-- Assigned task --
Every line of the data below should be printed exactly.

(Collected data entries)
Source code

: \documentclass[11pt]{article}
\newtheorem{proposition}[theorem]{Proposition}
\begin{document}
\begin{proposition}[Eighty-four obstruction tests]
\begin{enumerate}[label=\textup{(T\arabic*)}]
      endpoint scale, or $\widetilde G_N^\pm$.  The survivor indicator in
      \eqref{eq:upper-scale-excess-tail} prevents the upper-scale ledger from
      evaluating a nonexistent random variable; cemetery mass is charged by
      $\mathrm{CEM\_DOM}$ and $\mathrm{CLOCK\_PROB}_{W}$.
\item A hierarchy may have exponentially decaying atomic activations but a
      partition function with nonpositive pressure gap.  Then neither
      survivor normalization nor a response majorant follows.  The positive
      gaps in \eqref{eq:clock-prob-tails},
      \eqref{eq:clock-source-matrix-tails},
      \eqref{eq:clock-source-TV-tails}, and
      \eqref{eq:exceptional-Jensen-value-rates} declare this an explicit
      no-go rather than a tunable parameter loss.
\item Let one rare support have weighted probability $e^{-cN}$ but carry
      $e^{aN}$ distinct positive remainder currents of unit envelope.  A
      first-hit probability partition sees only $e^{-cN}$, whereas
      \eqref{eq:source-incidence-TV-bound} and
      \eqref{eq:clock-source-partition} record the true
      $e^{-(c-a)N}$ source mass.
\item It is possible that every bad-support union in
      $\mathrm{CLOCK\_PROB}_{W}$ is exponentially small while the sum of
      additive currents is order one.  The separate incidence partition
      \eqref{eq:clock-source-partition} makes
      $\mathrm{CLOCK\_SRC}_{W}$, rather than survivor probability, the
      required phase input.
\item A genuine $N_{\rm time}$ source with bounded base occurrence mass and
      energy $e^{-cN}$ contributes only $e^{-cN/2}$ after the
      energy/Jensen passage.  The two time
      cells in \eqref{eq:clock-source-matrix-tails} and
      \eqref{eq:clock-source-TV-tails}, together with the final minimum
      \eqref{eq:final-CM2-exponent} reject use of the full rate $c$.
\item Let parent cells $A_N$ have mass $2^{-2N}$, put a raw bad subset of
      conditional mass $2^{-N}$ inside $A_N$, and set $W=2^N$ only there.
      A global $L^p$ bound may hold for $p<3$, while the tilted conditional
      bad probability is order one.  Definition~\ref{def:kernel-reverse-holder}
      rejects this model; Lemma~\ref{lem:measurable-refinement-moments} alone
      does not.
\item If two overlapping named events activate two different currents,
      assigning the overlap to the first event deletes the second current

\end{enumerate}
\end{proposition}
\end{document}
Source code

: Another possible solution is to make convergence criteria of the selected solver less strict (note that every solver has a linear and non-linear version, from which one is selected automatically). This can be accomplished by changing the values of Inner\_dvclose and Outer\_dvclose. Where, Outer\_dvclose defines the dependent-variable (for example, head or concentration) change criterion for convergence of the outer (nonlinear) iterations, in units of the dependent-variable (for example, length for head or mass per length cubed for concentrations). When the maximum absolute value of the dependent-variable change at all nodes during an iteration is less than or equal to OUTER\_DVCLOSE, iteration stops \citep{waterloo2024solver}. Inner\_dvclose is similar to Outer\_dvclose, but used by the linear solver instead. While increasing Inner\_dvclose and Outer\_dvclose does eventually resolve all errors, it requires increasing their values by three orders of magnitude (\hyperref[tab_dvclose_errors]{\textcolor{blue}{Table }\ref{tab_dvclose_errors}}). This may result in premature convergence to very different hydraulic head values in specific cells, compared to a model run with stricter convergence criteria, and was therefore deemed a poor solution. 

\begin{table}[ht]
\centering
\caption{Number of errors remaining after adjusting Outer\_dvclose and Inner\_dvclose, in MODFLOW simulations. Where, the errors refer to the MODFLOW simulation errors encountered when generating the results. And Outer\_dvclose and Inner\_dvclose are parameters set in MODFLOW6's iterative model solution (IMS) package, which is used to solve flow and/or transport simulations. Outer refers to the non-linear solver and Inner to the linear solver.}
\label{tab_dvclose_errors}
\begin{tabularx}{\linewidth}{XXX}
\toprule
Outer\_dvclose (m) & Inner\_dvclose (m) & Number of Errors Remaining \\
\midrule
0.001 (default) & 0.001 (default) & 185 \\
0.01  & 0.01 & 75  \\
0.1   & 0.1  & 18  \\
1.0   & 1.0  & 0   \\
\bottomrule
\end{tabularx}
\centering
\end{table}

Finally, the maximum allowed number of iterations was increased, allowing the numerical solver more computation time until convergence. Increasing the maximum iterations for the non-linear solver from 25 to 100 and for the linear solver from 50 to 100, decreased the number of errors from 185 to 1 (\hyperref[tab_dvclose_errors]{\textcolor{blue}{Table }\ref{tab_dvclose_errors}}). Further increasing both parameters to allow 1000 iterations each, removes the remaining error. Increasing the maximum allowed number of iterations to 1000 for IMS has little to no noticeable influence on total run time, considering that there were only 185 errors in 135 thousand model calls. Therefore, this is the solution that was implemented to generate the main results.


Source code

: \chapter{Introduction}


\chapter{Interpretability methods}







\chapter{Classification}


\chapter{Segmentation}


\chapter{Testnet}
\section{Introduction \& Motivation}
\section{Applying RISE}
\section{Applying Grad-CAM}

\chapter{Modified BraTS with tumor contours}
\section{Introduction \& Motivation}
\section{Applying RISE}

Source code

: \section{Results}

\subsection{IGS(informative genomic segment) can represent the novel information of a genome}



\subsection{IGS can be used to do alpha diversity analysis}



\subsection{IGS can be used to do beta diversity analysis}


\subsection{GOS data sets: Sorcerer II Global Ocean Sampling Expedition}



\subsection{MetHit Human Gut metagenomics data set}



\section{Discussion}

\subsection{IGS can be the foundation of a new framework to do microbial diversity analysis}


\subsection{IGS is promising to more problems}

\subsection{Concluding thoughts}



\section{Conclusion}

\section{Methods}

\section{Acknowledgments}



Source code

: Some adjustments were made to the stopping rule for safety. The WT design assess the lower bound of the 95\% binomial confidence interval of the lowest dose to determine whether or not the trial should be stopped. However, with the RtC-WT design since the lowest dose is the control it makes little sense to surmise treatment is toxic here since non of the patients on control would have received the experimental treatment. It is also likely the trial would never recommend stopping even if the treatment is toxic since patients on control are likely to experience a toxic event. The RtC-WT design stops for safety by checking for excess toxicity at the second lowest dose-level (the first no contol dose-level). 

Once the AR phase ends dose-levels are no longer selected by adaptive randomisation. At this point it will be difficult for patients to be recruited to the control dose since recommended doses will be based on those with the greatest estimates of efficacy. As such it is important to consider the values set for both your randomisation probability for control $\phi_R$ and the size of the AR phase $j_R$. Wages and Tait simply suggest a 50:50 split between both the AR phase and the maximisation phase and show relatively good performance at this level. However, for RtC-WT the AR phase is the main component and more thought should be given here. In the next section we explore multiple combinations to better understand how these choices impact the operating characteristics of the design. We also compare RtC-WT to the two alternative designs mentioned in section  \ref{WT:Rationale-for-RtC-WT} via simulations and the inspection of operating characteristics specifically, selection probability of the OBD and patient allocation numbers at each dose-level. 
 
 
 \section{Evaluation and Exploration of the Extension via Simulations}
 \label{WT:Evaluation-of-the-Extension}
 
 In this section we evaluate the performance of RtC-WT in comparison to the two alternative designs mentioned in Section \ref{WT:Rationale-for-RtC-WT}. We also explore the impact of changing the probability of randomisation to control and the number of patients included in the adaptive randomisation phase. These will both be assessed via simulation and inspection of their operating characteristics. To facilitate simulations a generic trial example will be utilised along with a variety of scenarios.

-- Expected answer --
Source code

: \documentclass[11pt]{article}
\newtheorem{proposition}[theorem]{Proposition}
\begin{document}
\begin{proposition}[Eighty-four obstruction tests]
\begin{enumerate}[label=\textup{(T\arabic*)}]
      endpoint scale, or $\widetilde G_N^\pm$.  The survivor indicator in
      \eqref{eq:upper-scale-excess-tail} prevents the upper-scale ledger from
      evaluating a nonexistent random variable; cemetery mass is charged by
      $\mathrm{CEM\_DOM}$ and $\mathrm{CLOCK\_PROB}_{W}$.
\item A hierarchy may have exponentially decaying atomic activations but a
      partition function with nonpositive pressure gap.  Then neither
      survivor normalization nor a response majorant follows.  The positive
      gaps in \eqref{eq:clock-prob-tails},
      \eqref{eq:clock-source-matrix-tails},
      \eqref{eq:clock-source-TV-tails}, and
      \eqref{eq:exceptional-Jensen-value-rates} declare this an explicit
      no-go rather than a tunable parameter loss.
\item Let one rare support have weighted probability $e^{-cN}$ but carry
      $e^{aN}$ distinct positive remainder currents of unit envelope.  A
      first-hit probability partition sees only $e^{-cN}$, whereas
      \eqref{eq:source-incidence-TV-bound} and
      \eqref{eq:clock-source-partition} record the true
      $e^{-(c-a)N}$ source mass.
\item It is possible that every bad-support union in
      $\mathrm{CLOCK\_PROB}_{W}$ is exponentially small while the sum of
      additive currents is order one.  The separate incidence partition
      \eqref{eq:clock-source-partition} makes
      $\mathrm{CLOCK\_SRC}_{W}$, rather than survivor probability, the
      required phase input.
\item A genuine $N_{\rm time}$ source with bounded base occurrence mass and
      energy $e^{-cN}$ contributes only $e^{-cN/2}$ after the
      energy/Jensen passage.  The two time
      cells in \eqref{eq:clock-source-matrix-tails} and
      \eqref{eq:clock-source-TV-tails}, together with the final minimum
      \eqref{eq:final-CM2-exponent} reject use of the full rate $c$.
\item Let parent cells $A_N$ have mass $2^{-2N}$, put a raw bad subset of
      conditional mass $2^{-N}$ inside $A_N$, and set $W=2^N$ only there.
      A global $L^p$ bound may hold for $p<3$, while the tilted conditional
      bad probability is order one.  Definition~\ref{def:kernel-reverse-holder}
      rejects this model; Lemma~\ref{lem:measurable-refinement-moments} alone
      does not.
\item If two overlapping named events activate two different currents,
      assigning the overlap to the first event deletes the second current

\end{enumerate}
\end{proposition}
\end{document}
Source code

: Another possible solution is to make convergence criteria of the selected solver less strict (note that every solver has a linear and non-linear version, from which one is selected automatically). This can be accomplished by changing the values of Inner\_dvclose and Outer\_dvclose. Where, Outer\_dvclose defines the dependent-variable (for example, head or concentration) change criterion for convergence of the outer (nonlinear) iterations, in units of the dependent-variable (for example, length for head or mass per length cubed for concentrations). When the maximum absolute value of the dependent-variable change at all nodes during an iteration is less than or equal to OUTER\_DVCLOSE, iteration stops \citep{waterloo2024solver}. Inner\_dvclose is similar to Outer\_dvclose, but used by the linear solver instead. While increasing Inner\_dvclose and Outer\_dvclose does eventually resolve all errors, it requires increasing their values by three orders of magnitude (\hyperref[tab_dvclose_errors]{\textcolor{blue}{Table }\ref{tab_dvclose_errors}}). This may result in premature convergence to very different hydraulic head values in specific cells, compared to a model run with stricter convergence criteria, and was therefore deemed a poor solution. 

\begin{table}[ht]
\centering
\caption{Number of errors remaining after adjusting Outer\_dvclose and Inner\_dvclose, in MODFLOW simulations. Where, the errors refer to the MODFLOW simulation errors encountered when generating the results. And Outer\_dvclose and Inner\_dvclose are parameters set in MODFLOW6's iterative model solution (IMS) package, which is used to solve flow and/or transport simulations. Outer refers to the non-linear solver and Inner to the linear solver.}
\label{tab_dvclose_errors}
\begin{tabularx}{\linewidth}{XXX}
\toprule
Outer\_dvclose (m) & Inner\_dvclose (m) & Number of Errors Remaining \\
\midrule
0.001 (default) & 0.001 (default) & 185 \\
0.01  & 0.01 & 75  \\
0.1   & 0.1  & 18  \\
1.0   & 1.0  & 0   \\
\bottomrule
\end{tabularx}
\centering
\end{table}

Finally, the maximum allowed number of iterations was increased, allowing the numerical solver more computation time until convergence. Increasing the maximum iterations for the non-linear solver from 25 to 100 and for the linear solver from 50 to 100, decreased the number of errors from 185 to 1 (\hyperref[tab_dvclose_errors]{\textcolor{blue}{Table }\ref{tab_dvclose_errors}}). Further increasing both parameters to allow 1000 iterations each, removes the remaining error. Increasing the maximum allowed number of iterations to 1000 for IMS has little to no noticeable influence on total run time, considering that there were only 185 errors in 135 thousand model calls. Therefore, this is the solution that was implemented to generate the main results.


Source code

: \chapter{Introduction}


\chapter{Interpretability methods}







\chapter{Classification}


\chapter{Segmentation}


\chapter{Testnet}
\section{Introduction \& Motivation}
\section{Applying RISE}
\section{Applying Grad-CAM}

\chapter{Modified BraTS with tumor contours}
\section{Introduction \& Motivation}
\section{Applying RISE}

Source code

: \section{Results}

\subsection{IGS(informative genomic segment) can represent the novel information of a genome}



\subsection{IGS can be used to do alpha diversity analysis}



\subsection{IGS can be used to do beta diversity analysis}


\subsection{GOS data sets: Sorcerer II Global Ocean Sampling Expedition}



\subsection{MetHit Human Gut metagenomics data set}



\section{Discussion}

\subsection{IGS can be the foundation of a new framework to do microbial diversity analysis}


\subsection{IGS is promising to more problems}

\subsection{Concluding thoughts}



\section{Conclusion}

\section{Methods}

\section{Acknowledgments}



Source code

: Some adjustments were made to the stopping rule for safety. The WT design assess the lower bound of the 95\% binomial confidence interval of the lowest dose to determine whether or not the trial should be stopped. However, with the RtC-WT design since the lowest dose is the control it makes little sense to surmise treatment is toxic here since non of the patients on control would have received the experimental treatment. It is also likely the trial would never recommend stopping even if the treatment is toxic since patients on control are likely to experience a toxic event. The RtC-WT design stops for safety by checking for excess toxicity at the second lowest dose-level (the first no contol dose-level). 

Once the AR phase ends dose-levels are no longer selected by adaptive randomisation. At this point it will be difficult for patients to be recruited to the control dose since recommended doses will be based on those with the greatest estimates of efficacy. As such it is important to consider the values set for both your randomisation probability for control $\phi_R$ and the size of the AR phase $j_R$. Wages and Tait simply suggest a 50:50 split between both the AR phase and the maximisation phase and show relatively good performance at this level. However, for RtC-WT the AR phase is the main component and more thought should be given here. In the next section we explore multiple combinations to better understand how these choices impact the operating characteristics of the design. We also compare RtC-WT to the two alternative designs mentioned in section  \ref{WT:Rationale-for-RtC-WT} via simulations and the inspection of operating characteristics specifically, selection probability of the OBD and patient allocation numbers at each dose-level. 
 
 
 \section{Evaluation and Exploration of the Extension via Simulations}
 \label{WT:Evaluation-of-the-Extension}
 
 In this section we evaluate the performance of RtC-WT in comparison to the two alternative designs mentioned in Section \ref{WT:Rationale-for-RtC-WT}. We also explore the impact of changing the probability of randomisation to control and the number of patients included in the adaptive randomisation phase. These will both be assessed via simulation and inspection of their operating characteristics. To facilitate simulations a generic trial example will be utilised along with a variety of scenarios.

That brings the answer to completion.